P'ninat Mishpat: Late Return of Flawed Furniture part I

(from Hemdat Mishpat, rulings of the Eretz Hemdah-Gazit Rabbinical Courts)

Case:   In January ’08, a shul (=pl) received delivery of tables and corresponding benches of various sizes from a furniture company (=def). In August ’08 they received another order from def. Pl now (’10) complains that the legs of one size of table do not line up properly with the benches so that two people have to sit with one foot outside the table. Pl claim that it took some time to uncover the problem but when they did, they tried in a few ways to contact def’s sales representative, but he did not get back to them. After quite some time, a representative came to check the matter, but def is unwilling to take responsibility. Pl wants def to take back the tables and replace them at def’s expense. Def says that the tables are standard and that there have not been other complaints. In any case, def claims, since it took pl two years to complain (while payments continued), def should not have to take back unusable, used merchandise.

 

Ruling:   Beit din had the furniture measured, and this indicated that there is less leg space at the tables than at the benches. Beit din’s representative went to confirm that this causes seating to be somewhat uncomfortable. In two other shuls in the area, where def told beit din that they have sold merchandise, the legs of the tables were done properly. The Rambam (Mechira 15:6) says that what is considered a flaw in a sales object depends on the society’s standards. By modern standards, such merchandise is unacceptable.
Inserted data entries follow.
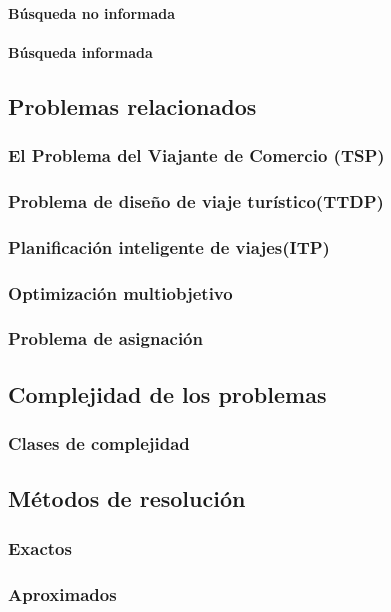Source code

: \paragraph{Búsqueda no informada}
\paragraph{Búsqueda informada}

\subsection{Problemas relacionados}
\subsubsection{El Problema del Viajante de Comercio (TSP)}
\subsubsection{Problema de diseño de viaje turístico(TTDP)}
\subsubsection{Planificación inteligente de viajes(ITP)}
\subsubsection{Optimización multiobjetivo}
\subsubsection{Problema de asignación}

\subsection{Complejidad de los problemas}
\subsubsection{Clases de complejidad}

\subsection{Métodos de resolución}
\subsubsection{Exactos}
\subsubsection{Aproximados}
The question, then, is about the promptness of pl’s complaints. While pl spoke generally about informing def of the problem, they do not have specific details about whom they spoke to and when, prior to an official letter to def that was dated almost two years after delivery of the tables. Even if they turned to def much earlier, it still was apparently not near the time of the sale, as def made another order of furniture some six months after the one in question. It is hard to believe that pl would have made a new order during a time that their complaints over a serious flaw in the original merchandise went unanswered. While it may take longer for a public client to deal seriously with problems than it would a private one, six months should have been plenty time for complaints to have been lodged. Apparently, then, the people in charge at pl did not feel it was important enough to immediately register an official complaint.

[Next week we will deal with the sources on delayed complaint on flaws.] In the final analysis, according to the letter of the law, pl cannot demand new merchandise. However, based on the authority to impose peshara, beit din obligates def to enable pl to order replacement tables at 20% off the regular price (which it had submitted to beit din). Def should deliver the new furniture for free at a time that can be worked out when they are making another delivery within the general vicinity.